▶ EXERCISE DIRECTIONS
Where the records hold the string "compiled", show the whole line it sits on.

▶ DATA TO EXAMINE
____________
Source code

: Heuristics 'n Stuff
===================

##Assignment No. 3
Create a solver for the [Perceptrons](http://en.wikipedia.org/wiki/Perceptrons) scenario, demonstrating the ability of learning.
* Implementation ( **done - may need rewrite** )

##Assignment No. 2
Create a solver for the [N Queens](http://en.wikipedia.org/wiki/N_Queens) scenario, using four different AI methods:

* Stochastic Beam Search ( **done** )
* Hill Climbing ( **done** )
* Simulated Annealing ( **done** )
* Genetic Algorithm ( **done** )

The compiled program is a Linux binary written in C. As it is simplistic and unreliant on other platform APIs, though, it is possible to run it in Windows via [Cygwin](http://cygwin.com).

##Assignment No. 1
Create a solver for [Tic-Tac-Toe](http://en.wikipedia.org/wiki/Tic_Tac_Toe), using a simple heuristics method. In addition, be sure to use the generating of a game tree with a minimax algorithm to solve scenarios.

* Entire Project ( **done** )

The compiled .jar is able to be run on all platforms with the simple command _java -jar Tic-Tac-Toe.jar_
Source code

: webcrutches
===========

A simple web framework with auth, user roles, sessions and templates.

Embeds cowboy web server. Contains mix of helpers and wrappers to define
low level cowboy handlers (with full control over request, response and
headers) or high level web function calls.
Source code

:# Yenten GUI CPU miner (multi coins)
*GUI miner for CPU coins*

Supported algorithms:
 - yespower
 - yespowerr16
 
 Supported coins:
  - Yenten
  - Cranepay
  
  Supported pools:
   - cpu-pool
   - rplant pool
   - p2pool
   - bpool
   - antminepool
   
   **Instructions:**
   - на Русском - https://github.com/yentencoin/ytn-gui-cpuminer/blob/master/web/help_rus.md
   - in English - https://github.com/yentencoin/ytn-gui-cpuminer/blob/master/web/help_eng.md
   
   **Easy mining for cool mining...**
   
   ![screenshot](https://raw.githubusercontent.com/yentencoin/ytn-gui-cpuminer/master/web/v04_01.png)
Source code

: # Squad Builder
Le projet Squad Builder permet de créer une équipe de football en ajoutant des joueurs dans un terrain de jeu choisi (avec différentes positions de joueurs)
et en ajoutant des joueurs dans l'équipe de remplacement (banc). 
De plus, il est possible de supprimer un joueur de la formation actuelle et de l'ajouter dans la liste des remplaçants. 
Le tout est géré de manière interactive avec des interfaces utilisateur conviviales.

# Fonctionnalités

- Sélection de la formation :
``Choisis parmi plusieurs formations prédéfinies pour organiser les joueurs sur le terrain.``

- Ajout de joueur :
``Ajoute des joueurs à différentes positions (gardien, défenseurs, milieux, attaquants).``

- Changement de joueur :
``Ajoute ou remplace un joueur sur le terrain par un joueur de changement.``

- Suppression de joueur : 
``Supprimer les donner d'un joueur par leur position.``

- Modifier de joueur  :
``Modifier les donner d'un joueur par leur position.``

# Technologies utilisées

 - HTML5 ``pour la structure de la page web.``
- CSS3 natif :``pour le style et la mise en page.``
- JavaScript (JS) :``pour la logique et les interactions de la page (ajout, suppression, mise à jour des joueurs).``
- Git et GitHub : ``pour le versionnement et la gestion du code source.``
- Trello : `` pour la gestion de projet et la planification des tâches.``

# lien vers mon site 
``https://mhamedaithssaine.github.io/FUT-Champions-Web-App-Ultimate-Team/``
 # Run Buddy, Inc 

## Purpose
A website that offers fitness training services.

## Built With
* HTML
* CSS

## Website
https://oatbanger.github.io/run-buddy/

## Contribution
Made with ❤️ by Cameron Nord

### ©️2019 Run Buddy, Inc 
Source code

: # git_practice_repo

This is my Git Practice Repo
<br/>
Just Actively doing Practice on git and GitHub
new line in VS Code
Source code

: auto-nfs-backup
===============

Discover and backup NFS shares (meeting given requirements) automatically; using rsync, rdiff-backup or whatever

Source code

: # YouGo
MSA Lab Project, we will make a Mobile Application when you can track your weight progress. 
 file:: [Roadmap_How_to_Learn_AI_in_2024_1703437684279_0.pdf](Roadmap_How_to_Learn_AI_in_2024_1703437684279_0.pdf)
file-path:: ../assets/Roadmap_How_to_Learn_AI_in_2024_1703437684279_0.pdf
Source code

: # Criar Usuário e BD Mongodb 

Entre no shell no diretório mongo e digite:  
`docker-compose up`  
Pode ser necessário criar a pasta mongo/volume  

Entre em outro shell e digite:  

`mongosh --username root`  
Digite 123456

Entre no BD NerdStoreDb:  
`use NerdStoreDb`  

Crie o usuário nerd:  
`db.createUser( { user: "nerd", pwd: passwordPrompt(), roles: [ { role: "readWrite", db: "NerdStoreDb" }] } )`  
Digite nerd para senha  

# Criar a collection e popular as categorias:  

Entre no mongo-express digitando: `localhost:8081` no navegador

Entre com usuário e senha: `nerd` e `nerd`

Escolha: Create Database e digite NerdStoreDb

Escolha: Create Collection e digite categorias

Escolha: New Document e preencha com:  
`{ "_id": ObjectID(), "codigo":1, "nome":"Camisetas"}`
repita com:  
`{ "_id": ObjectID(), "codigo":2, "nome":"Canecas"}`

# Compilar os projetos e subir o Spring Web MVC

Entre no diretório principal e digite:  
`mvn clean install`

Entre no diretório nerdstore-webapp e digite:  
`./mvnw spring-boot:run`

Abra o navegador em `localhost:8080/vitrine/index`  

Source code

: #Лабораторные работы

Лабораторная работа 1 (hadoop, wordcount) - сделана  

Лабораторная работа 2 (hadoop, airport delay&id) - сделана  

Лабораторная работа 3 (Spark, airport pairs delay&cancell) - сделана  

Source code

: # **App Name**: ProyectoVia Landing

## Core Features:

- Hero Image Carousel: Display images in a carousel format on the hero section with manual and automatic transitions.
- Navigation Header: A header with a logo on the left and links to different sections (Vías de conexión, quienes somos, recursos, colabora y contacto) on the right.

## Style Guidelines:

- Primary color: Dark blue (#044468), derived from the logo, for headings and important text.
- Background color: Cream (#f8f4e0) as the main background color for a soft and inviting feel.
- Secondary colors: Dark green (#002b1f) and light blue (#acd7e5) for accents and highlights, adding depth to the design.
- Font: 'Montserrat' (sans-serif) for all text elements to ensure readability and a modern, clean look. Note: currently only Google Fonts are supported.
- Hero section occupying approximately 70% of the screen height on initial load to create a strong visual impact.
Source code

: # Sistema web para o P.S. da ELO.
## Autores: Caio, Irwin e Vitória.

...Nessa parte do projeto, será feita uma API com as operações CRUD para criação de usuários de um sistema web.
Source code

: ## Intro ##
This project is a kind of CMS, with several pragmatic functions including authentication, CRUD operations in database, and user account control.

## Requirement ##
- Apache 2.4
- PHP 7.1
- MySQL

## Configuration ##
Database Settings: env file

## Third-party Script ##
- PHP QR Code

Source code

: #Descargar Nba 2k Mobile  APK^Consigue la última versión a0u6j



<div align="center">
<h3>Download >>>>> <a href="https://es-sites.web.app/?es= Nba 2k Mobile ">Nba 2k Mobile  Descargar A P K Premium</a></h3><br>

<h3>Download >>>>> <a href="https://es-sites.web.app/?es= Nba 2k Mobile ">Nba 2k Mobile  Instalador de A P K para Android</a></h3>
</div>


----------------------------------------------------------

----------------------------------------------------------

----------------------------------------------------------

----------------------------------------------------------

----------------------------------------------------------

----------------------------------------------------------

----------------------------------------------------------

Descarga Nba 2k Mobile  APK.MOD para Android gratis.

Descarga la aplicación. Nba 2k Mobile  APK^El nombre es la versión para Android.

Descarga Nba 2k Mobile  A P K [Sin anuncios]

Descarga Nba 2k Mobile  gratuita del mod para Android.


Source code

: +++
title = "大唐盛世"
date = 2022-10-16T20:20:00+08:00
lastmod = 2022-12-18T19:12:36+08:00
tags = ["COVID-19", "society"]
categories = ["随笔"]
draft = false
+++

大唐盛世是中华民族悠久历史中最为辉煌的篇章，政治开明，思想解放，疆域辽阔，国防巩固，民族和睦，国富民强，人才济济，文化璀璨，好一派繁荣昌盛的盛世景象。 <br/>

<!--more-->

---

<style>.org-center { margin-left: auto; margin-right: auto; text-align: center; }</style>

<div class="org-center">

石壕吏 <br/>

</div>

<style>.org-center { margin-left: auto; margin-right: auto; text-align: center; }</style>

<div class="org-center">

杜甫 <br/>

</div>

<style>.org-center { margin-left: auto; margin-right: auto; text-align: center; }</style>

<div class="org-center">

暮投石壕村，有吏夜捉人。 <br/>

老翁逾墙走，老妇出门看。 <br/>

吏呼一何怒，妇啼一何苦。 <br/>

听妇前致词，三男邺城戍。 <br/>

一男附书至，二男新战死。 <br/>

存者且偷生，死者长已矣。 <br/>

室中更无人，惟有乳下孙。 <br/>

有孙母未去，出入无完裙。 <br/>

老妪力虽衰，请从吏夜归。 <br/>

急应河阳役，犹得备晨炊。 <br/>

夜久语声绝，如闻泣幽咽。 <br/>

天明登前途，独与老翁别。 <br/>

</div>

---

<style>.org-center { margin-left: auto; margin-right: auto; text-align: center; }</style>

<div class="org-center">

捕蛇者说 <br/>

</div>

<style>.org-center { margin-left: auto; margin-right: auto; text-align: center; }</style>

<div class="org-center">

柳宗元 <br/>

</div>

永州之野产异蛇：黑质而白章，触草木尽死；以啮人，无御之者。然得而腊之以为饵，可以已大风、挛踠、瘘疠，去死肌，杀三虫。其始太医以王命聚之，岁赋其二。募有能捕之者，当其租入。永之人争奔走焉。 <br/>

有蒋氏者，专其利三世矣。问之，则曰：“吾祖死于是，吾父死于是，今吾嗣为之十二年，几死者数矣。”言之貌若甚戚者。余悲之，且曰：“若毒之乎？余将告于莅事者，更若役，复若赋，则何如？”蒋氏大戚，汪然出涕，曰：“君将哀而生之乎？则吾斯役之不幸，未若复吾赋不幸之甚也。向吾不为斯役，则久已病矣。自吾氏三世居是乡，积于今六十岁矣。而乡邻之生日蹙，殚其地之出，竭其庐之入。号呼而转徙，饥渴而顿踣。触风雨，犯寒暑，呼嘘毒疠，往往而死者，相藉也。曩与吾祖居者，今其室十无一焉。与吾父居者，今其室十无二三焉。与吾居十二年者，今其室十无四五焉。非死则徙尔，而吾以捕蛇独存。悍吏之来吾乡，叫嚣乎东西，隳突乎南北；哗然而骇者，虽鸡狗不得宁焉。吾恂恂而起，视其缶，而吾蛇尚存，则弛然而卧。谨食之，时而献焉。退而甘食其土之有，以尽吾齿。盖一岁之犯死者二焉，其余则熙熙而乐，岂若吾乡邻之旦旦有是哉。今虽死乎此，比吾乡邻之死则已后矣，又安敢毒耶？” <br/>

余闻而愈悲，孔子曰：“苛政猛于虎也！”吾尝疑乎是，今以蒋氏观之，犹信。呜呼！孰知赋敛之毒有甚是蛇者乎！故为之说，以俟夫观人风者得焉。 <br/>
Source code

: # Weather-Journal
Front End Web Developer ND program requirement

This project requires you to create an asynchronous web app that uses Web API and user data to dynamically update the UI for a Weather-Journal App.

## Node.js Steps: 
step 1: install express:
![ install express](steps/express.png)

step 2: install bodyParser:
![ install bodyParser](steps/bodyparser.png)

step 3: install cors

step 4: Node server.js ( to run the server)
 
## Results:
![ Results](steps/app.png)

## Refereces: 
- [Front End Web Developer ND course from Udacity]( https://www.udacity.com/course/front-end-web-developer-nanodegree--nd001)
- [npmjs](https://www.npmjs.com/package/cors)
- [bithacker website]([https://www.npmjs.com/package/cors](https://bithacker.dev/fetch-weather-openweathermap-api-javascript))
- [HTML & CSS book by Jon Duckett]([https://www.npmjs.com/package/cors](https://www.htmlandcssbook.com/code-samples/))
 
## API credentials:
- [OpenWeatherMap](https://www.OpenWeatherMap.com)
____________
▶ SOLUTION TO THIS PROBLEM
The compiled program is a Linux binary written in C. As it is simplistic and unreliant on other platform APIs, though, it is possible to run it in Windows via [Cygwin](http://cygwin.com).
The compiled .jar is able to be run on all platforms with the simple command _java -jar Tic-Tac-Toe.jar_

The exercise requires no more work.